The output I get is -

S.No. 1 1.1 1.2 1.3 . . .

1.1. --> Need to get rid of these and consider them as 1.1

The contaminated S.No. forms a new row for a single column. I need it to be in the same rows as others.

I just want the last '.' at the end of the string to be removed and not all.

I tried the below to clean S.No. :

temp["S.No."] = temp["S.No."].str.rstrip(".")
temp["S.No."] = temp["S.No."].str.replace(".$", "")
temp["S.No."] = re.sub(r".$", "", str(temp["S.No."]))

But none of them work.

The headers: enter image description here

Dirty Rows: enter image description here

Upvotes: 0

Views: 462

Answers (3)

ShreyasPara
ShreyasPara

Reputation: 3

the issue was that the '.' at the end had another 4 trailing spaces which went unnoticed.

So after removing those spaces with -

temp["S.No."] = temp["S.No."].str.strip()

All the mentioned methods work. I used -

temp["S.No."] = temp["S.No."].str.rstrip(".")

Upvotes: 0

Zac
Zac

Reputation: 159

Assuming you are only removing one . if it exists at the end of the string:

def clean_s_no(text):
    return re.sub('\.$', '', text)

Note the \ (escape character) and $ (end of string).

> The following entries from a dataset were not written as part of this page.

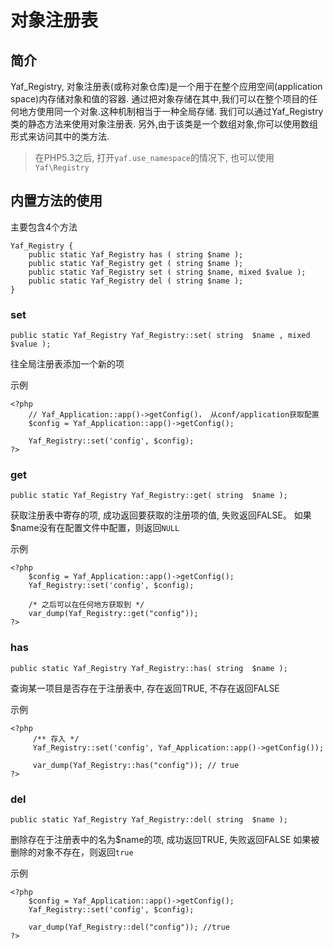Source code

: # 对象注册表

## 简介

Yaf_Registry, 对象注册表(或称对象仓库)是一个用于在整个应用空间(application space)内存储对象和值的容器. 通过把对象存储在其中,我们可以在整个项目的任何地方使用同一个对象.这种机制相当于一种全局存储. 我们可以通过Yaf_Registry类的静态方法来使用对象注册表. 另外,由于该类是一个数组对象,你可以使用数组形式来访问其中的类方法.

> 在PHP5.3之后, 打开`yaf.use_namespace`的情况下, 也可以使用 `Yaf\Registry`

## 内置方法的使用

主要包含4个方法

```
Yaf_Registry {
    public static Yaf_Registry has ( string $name );
    public static Yaf_Registry get ( string $name );
    public static Yaf_Registry set ( string $name, mixed $value );
    public static Yaf_Registry del ( string $name );
}
```

### set

`public static Yaf_Registry Yaf_Registry::set( string  $name , mixed  $value );` 

往全局注册表添加一个新的项

示例

```
<?php
    // Yaf_Application::app()->getConfig()， 从conf/application获取配置
    $config = Yaf_Application::app()->getConfig();

    Yaf_Registry::set('config', $config);
?>
```

### get

`public static Yaf_Registry Yaf_Registry::get( string  $name );`

获取注册表中寄存的项, 成功返回要获取的注册项的值, 失败返回FALSE。
如果$name没有在配置文件中配置，则返回`NULL`

示例

```
<?php
    $config = Yaf_Application::app()->getConfig();
    Yaf_Registry::set('config', $config);

    /* 之后可以在任何地方获取到 */
    var_dump(Yaf_Registry::get("config"));
?>
```

### has

`public static Yaf_Registry Yaf_Registry::has( string  $name );`

查询某一项目是否存在于注册表中, 存在返回TRUE, 不存在返回FALSE

示例

```
<?php
     /** 存入 */
     Yaf_Registry::set('config', Yaf_Application::app()->getConfig());

     var_dump(Yaf_Registry::has("config")); // true
?>
```

### del

`public static Yaf_Registry Yaf_Registry::del( string  $name );`

删除存在于注册表中的名为$name的项, 成功返回TRUE, 失败返回FALSE
如果被删除的对象不存在，则返回`true`

示例

```
<?php
    $config = Yaf_Application::app()->getConfig();
    Yaf_Registry::set('config', $config);

    var_dump(Yaf_Registry::del("config")); //true
?>
```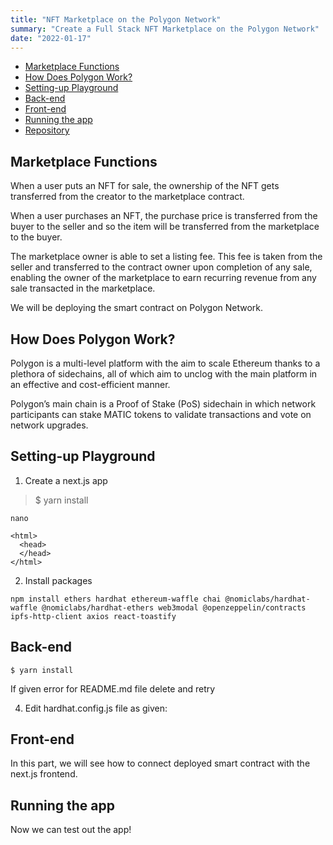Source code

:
 ```yaml
---
title: "NFT Marketplace on the Polygon Network"
summary: "Create a Full Stack NFT Marketplace on the Polygon Network"
date: "2022-01-17"
---
```


- [Marketplace Functions](#marketplace-functions)
- [How Does Polygon Work?](#how-does-polygon-work)
- [Setting-up Playground](#setting-up-playground)
- [Back-end](#back-end)
- [Front-end](#front-end)
- [Running the app](#running-the-app)
- [Repository](#repository)

## Marketplace Functions
When a user puts an NFT for sale, the ownership of the NFT gets transferred from the creator to the marketplace contract.

When a user purchases an NFT, the purchase price is transferred from the buyer to the seller and so the item will be transferred from the marketplace to the buyer.

The marketplace owner is able to set a listing fee. This fee is taken from the seller and transferred to the contract owner upon completion of any sale, enabling the owner of the marketplace to earn recurring revenue from any sale transacted in the marketplace.

We will be deploying the smart contract on Polygon Network.


## How Does Polygon Work?
Polygon is a multi-level platform with the aim to scale Ethereum thanks to a plethora of sidechains, all of which aim to unclog with the main platform in an effective and cost-efficient manner.

Polygon’s main chain is a Proof of Stake (PoS) sidechain in which network participants can stake MATIC tokens to validate transactions and vote on network upgrades.

## Setting-up Playground
1. Create a next.js app

> $ yarn install

`nano`

    <html>
      <head>
      </head>
    </html>


2. Install packages
```
npm install ethers hardhat ethereum-waffle chai @nomiclabs/hardhat-waffle @nomiclabs/hardhat-ethers web3modal @openzeppelin/contracts ipfs-http-client axios react-toastify
```

## Back-end
```
$ yarn install
```

If given error for README.md file delete and retry

4. Edit hardhat.config.js file as given:
<script src="https://gist.githubusercontent.com/ac12644/b0934492ea9c1f1eb184aa774ed15fbc/raw/968830ad337ef2ddf01f8f1855ef27a880c48090/NFTMarketplace.sol"></script>

## Front-end
In this part, we will see how to connect deployed smart contract with the next.js frontend.

## Running the app
Now we can test out the app!

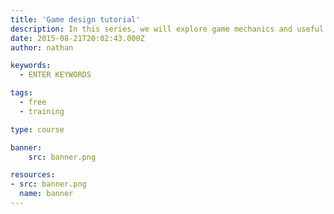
 ```yaml
---
title: 'Game design tutorial'
description: In this series, we will explore game mechanics and useful concepts that will help you improve your game design skills.
date: 2015-08-21T20:02:43.000Z
author: nathan

keywords:
  - ENTER KEYWORDS

tags:
  - free
  - training

type: course

banner:
    src: banner.png

resources:
- src: banner.png
  name: banner
---
```

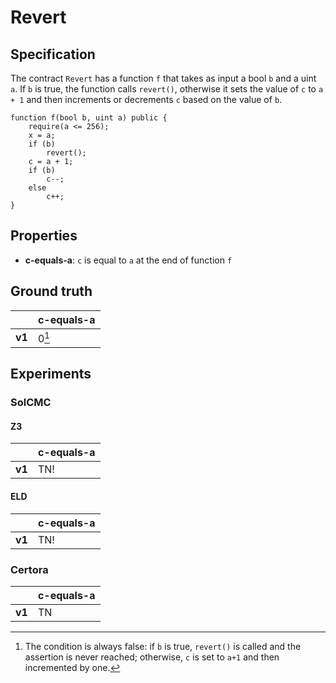 # Revert

## Specification
The contract `Revert` has a function `f` that takes as input a bool `b` and a uint `a`. If `b` is true, the function calls `revert()`, otherwise it sets the value of `c` to `a + 1` and then increments or decrements `c` based on the value of `b`.
```
function f(bool b, uint a) public {
    require(a <= 256);
    x = a;
    if (b)
        revert();
    c = a + 1;
    if (b)
        c--;
    else
        c++;
}
```

## Properties
- **c-equals-a**: `c` is equal to `a` at the end of function `f`

## Ground truth
|        | c-equals-a |
|--------|------------|
| **v1** | 0[^1]      |
 
[^1]: The condition is always false: if `b` is true, `revert()` is called and the assertion is never reached; otherwise, `c` is set to `a+1` and then incremented by one.

## Experiments
### SolCMC
#### Z3
|        | c-equals-a |
|--------|------------|
| **v1** | TN!        |
 

#### ELD
|        | c-equals-a |
|--------|------------|
| **v1** | TN!        |
 


### Certora
|        | c-equals-a |
|--------|------------|
| **v1** | TN         |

Then, apply the function to all the rows on this column:

temp["S.No."] = temp["S.No."].apply(lambda x: clean_s_no(x), axis=1)

or

temp["S.No."] = temp["S.No."].apply(clean_s_no, axis=1)

Upvotes: 2

Asad
Asad

Reputation: 68

Assuming that you are column "S.No." is string type then try the following:

temp.loc[temp["S.No."].str.contains('.'), 'S.No.'] = temp["S.No."].str.replace(".","")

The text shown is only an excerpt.